**TASK DESCRIPTION:** Everything in the data below is left aside except the lines from the one containing "### 단원별, 문제 분류별, 연표 정보 제공" through the one containing "Eslint, Prettier, Stylelint"; repeat those exactly.

**RECORDS FOR THE EXERCISE:**
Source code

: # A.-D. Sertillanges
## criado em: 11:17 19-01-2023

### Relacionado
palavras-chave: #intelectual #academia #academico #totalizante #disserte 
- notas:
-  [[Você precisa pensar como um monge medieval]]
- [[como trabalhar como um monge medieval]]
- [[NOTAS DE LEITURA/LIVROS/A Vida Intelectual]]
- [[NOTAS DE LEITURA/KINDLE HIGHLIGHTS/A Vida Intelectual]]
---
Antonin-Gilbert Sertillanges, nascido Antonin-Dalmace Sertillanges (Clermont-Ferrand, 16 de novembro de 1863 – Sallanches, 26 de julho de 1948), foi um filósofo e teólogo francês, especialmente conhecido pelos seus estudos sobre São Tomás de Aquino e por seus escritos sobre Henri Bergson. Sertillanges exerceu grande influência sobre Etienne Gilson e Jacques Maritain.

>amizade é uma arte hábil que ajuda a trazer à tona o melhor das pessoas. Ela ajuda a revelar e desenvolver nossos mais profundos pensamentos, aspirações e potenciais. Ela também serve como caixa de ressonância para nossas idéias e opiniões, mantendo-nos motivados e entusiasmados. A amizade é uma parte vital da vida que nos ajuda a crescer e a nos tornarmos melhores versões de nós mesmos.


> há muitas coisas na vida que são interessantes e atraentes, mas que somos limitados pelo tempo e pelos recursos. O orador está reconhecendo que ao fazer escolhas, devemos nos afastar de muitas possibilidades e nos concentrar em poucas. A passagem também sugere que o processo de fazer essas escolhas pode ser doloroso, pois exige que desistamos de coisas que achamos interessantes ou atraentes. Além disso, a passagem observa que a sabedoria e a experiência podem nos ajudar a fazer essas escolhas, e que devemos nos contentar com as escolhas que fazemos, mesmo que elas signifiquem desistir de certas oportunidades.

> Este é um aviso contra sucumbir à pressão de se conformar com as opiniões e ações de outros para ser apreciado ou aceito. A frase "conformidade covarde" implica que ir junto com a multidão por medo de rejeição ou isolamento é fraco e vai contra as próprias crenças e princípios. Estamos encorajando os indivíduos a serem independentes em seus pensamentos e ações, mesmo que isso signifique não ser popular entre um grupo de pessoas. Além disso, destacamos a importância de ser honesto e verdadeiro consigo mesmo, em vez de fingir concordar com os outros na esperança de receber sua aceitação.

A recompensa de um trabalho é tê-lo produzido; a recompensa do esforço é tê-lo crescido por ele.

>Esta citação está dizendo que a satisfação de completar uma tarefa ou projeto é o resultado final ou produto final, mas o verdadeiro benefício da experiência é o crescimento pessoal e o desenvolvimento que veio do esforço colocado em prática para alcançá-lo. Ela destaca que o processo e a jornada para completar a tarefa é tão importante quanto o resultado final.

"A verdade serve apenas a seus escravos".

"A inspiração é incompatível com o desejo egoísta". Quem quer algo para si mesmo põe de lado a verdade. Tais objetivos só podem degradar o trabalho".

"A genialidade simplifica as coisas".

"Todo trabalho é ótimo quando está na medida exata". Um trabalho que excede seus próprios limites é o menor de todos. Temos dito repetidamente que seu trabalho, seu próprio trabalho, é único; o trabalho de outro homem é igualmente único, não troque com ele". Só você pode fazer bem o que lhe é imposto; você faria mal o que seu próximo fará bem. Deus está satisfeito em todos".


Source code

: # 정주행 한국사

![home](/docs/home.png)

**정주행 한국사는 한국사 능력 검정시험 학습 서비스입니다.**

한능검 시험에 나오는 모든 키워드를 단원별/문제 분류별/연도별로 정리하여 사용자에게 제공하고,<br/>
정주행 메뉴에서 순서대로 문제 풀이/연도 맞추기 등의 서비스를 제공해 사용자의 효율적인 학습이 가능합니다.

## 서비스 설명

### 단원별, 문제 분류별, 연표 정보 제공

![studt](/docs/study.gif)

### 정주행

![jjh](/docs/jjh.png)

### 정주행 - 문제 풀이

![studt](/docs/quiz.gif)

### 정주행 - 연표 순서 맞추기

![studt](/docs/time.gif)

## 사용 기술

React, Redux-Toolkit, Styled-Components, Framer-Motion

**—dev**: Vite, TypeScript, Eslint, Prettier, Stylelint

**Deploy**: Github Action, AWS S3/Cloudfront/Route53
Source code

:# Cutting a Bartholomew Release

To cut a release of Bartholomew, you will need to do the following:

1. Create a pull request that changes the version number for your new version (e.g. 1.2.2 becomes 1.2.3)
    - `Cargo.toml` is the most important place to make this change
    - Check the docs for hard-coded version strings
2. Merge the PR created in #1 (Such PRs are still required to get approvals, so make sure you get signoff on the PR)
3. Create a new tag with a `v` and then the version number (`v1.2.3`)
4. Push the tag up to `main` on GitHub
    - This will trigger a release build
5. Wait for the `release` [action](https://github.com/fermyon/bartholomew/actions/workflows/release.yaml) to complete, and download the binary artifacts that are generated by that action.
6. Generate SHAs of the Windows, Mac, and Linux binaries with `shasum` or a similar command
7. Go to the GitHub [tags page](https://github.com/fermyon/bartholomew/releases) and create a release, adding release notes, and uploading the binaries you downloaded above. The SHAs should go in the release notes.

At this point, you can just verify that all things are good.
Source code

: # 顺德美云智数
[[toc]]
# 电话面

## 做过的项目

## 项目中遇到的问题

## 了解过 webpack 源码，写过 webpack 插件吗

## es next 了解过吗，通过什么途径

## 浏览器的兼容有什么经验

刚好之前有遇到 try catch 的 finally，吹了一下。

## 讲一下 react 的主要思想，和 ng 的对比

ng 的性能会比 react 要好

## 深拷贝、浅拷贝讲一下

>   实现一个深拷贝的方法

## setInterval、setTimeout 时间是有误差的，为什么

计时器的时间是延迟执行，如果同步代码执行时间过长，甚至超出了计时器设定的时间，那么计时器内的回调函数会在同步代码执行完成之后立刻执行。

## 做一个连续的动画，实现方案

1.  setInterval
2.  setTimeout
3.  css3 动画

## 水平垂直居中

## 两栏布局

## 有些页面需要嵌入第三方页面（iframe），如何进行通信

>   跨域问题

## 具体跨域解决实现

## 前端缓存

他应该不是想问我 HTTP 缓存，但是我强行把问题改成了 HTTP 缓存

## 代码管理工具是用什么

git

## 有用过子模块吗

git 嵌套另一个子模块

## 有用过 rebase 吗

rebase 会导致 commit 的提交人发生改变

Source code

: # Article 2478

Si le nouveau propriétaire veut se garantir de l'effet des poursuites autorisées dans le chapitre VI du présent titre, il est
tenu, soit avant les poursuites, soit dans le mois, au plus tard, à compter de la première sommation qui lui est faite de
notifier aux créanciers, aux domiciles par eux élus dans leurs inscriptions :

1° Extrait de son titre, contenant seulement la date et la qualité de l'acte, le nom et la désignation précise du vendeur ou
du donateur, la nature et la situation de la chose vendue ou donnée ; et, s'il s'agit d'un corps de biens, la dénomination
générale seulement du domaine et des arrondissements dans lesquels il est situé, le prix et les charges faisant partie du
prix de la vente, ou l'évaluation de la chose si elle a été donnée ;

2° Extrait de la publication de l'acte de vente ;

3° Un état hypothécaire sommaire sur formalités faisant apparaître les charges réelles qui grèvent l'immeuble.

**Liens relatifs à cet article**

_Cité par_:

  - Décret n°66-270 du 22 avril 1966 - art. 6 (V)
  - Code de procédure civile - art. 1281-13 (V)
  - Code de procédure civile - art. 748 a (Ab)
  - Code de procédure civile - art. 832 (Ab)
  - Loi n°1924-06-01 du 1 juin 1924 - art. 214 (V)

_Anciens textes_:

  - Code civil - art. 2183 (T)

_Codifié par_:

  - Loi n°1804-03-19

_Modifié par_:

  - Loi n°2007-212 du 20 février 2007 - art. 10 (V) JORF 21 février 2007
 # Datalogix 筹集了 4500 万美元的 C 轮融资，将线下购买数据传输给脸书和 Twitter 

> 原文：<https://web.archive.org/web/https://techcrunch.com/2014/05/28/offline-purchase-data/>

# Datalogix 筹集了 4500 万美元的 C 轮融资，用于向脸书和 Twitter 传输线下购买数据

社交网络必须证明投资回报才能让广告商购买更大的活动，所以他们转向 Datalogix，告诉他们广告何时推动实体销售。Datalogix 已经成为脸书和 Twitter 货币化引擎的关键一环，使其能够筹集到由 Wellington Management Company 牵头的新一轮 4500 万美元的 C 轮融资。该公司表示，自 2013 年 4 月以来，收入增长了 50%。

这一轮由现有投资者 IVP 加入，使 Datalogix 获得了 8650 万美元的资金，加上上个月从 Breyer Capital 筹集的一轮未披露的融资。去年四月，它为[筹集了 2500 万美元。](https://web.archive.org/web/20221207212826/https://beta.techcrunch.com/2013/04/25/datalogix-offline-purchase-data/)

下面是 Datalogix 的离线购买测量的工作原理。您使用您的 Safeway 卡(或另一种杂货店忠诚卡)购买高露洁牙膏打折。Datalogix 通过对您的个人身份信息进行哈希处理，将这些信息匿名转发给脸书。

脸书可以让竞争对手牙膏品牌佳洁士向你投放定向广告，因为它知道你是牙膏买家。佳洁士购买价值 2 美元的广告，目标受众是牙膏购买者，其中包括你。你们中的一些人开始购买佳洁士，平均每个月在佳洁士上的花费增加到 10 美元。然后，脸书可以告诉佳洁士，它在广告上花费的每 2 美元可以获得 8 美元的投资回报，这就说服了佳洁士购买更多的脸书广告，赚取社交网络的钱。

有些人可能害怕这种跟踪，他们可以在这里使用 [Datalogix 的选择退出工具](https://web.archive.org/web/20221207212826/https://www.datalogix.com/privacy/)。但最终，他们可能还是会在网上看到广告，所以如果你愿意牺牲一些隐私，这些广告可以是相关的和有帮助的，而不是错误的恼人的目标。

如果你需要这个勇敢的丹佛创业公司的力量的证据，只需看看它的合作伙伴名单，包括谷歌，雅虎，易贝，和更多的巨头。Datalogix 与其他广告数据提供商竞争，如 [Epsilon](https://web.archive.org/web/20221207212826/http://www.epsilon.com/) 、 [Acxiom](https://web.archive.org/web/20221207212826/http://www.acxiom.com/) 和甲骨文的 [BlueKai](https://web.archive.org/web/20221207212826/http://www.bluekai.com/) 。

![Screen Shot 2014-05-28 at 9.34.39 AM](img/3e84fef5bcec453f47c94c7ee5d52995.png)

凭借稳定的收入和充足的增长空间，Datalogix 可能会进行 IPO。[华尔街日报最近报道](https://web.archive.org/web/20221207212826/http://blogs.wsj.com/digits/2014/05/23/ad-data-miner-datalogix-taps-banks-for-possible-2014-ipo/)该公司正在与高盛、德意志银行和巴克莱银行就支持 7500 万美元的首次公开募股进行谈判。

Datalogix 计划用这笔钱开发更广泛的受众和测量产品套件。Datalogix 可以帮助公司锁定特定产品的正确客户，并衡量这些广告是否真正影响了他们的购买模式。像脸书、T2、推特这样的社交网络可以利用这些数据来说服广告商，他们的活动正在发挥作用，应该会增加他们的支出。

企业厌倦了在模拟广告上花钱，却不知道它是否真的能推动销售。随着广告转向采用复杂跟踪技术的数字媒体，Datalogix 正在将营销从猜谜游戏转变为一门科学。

**RESPONSE:**
### 단원별, 문제 분류별, 연표 정보 제공

![studt](/docs/study.gif)

### 정주행

![jjh](/docs/jjh.png)

### 정주행 - 문제 풀이

![studt](/docs/quiz.gif)

### 정주행 - 연표 순서 맞추기

![studt](/docs/time.gif)

## 사용 기술

React, Redux-Toolkit, Styled-Components, Framer-Motion

**—dev**: Vite, TypeScript, Eslint, Prettier, Stylelint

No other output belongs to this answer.